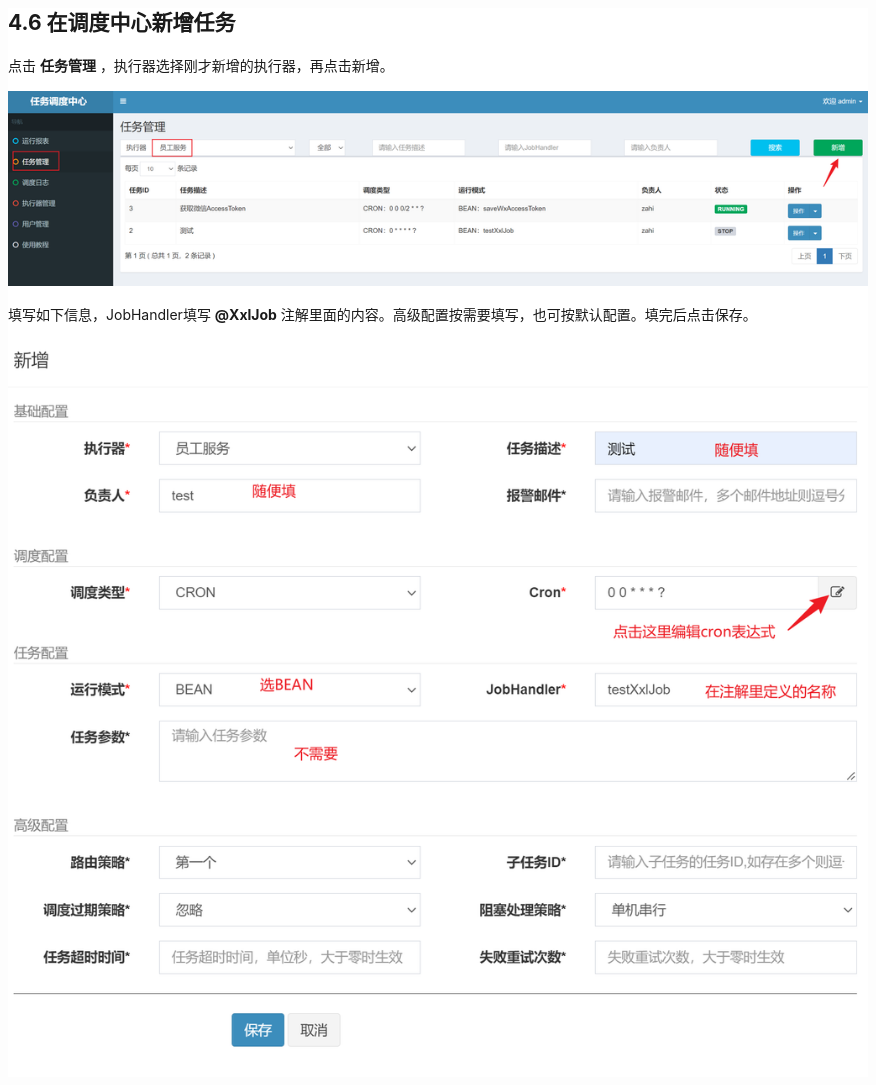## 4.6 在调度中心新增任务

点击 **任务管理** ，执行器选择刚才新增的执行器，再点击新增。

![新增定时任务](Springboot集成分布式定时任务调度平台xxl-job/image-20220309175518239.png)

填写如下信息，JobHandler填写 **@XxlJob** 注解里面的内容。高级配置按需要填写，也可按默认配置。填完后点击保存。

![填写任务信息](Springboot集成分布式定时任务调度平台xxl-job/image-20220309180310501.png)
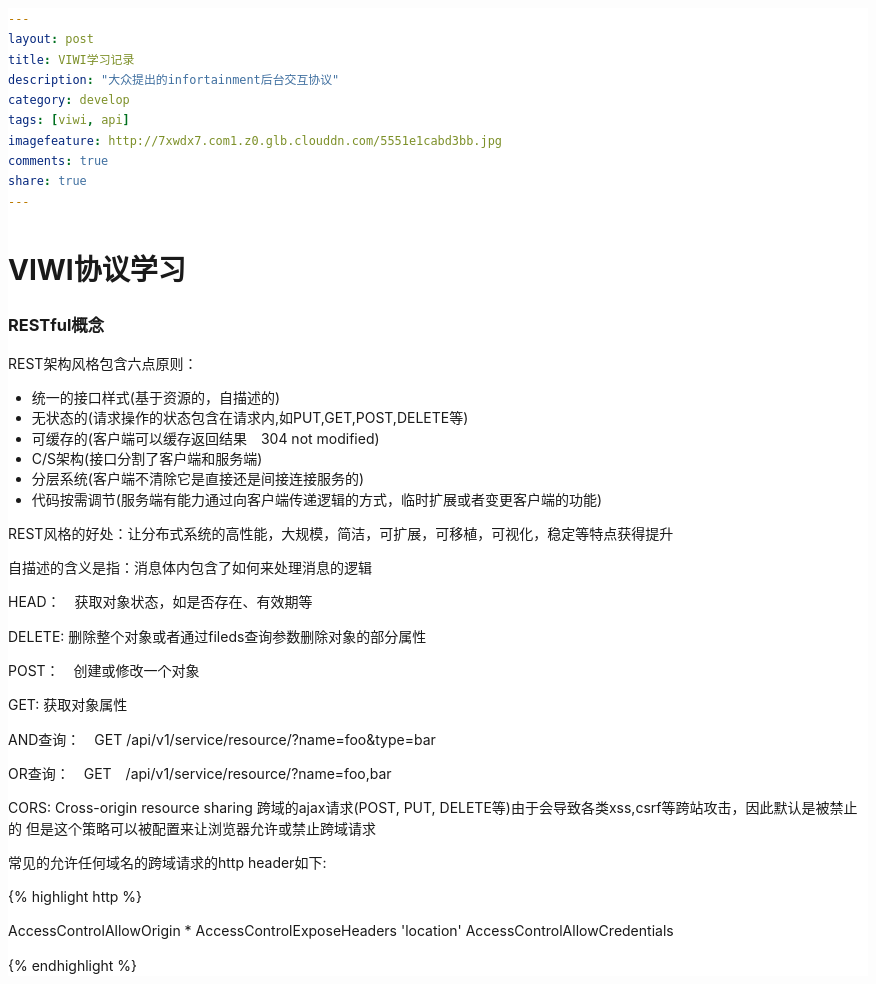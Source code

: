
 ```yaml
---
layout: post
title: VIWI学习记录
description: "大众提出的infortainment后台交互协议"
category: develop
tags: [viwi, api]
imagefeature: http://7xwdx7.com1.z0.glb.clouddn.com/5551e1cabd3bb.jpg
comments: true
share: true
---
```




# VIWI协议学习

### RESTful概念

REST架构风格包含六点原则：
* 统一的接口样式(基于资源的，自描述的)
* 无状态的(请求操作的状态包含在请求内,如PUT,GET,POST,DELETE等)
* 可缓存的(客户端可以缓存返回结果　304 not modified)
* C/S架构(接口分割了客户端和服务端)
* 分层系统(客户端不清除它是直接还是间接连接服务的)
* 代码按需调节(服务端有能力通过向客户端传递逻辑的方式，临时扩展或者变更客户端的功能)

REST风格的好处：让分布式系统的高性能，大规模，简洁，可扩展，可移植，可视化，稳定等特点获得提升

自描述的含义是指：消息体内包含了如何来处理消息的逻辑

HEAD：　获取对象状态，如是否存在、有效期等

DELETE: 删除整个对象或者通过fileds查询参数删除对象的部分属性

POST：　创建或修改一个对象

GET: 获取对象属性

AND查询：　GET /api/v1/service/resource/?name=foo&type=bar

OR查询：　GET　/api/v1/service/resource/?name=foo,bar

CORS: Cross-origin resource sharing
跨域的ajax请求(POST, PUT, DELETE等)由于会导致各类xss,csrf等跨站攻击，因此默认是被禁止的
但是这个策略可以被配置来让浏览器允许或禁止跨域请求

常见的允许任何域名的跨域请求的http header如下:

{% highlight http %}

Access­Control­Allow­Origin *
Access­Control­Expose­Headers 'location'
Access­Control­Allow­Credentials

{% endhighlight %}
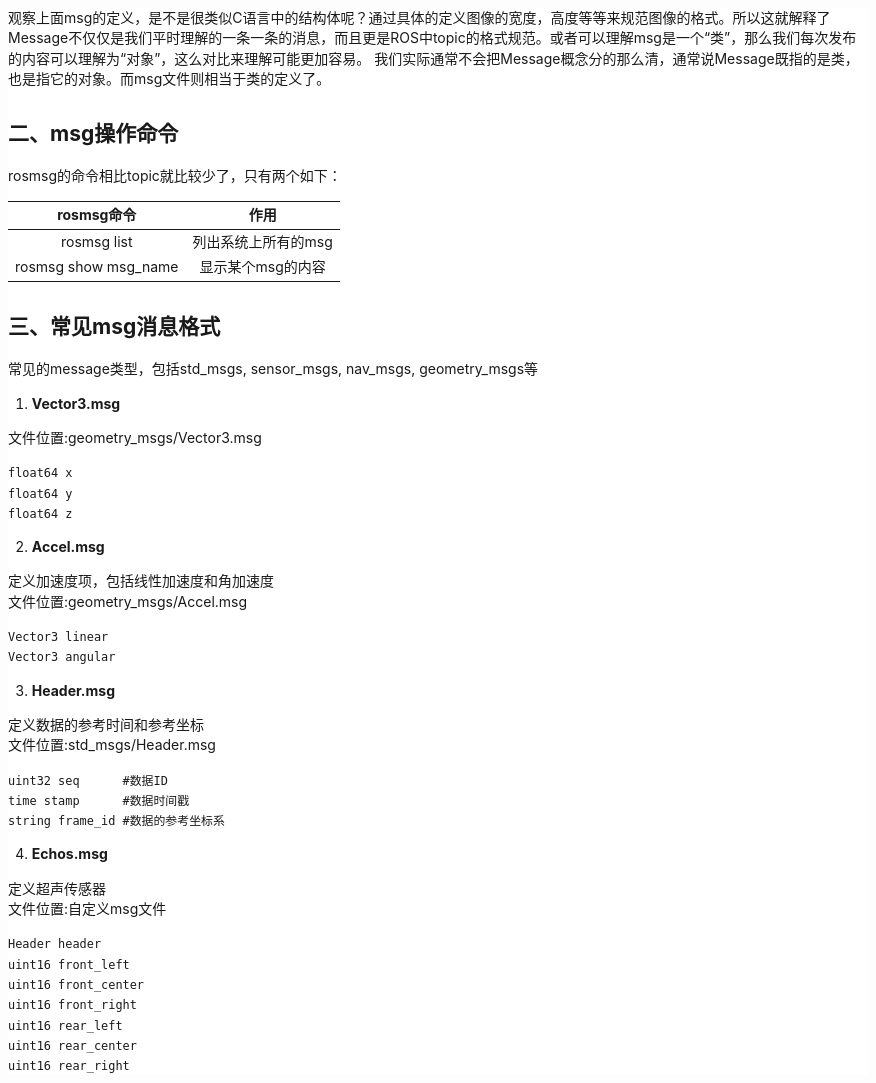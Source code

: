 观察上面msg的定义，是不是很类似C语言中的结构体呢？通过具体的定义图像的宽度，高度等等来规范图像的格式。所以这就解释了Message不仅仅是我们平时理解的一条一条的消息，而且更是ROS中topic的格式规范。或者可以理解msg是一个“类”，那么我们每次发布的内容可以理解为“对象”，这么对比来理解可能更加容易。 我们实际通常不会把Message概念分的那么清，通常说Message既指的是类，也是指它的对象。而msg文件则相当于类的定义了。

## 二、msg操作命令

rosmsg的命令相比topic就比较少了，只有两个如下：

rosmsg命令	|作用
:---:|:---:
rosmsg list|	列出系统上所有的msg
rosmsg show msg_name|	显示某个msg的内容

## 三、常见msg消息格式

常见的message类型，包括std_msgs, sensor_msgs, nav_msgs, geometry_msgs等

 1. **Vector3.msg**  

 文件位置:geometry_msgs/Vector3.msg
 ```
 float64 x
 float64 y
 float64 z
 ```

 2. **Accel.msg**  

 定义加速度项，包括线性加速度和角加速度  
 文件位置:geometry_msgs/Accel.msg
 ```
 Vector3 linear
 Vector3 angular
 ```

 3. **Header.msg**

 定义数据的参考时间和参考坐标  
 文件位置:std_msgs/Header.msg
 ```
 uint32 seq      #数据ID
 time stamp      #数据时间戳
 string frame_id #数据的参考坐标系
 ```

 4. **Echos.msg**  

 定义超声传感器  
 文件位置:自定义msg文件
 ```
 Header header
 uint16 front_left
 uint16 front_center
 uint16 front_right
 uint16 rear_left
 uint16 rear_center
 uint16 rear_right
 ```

::::

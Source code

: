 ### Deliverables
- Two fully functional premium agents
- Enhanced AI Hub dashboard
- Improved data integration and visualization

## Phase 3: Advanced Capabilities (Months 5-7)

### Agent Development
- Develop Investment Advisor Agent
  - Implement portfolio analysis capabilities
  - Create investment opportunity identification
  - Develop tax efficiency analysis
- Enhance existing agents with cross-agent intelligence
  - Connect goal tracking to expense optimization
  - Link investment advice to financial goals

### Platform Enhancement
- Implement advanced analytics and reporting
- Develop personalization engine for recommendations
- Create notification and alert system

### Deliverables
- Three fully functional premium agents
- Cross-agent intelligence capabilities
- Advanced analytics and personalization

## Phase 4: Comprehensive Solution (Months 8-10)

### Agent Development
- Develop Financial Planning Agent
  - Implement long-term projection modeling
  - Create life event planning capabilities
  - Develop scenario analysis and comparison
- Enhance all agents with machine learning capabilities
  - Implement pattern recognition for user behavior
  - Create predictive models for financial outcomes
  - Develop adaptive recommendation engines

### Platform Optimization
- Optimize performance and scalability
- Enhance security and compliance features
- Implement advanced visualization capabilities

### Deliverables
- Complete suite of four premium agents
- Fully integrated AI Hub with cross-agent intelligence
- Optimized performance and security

::::

**Task goal**
List every line above containing the word "Access".

**Solution to this problem**
Access­Control­Allow­Origin *
Access­Control­Expose­Headers 'location'
Access­Control­Allow­Credentials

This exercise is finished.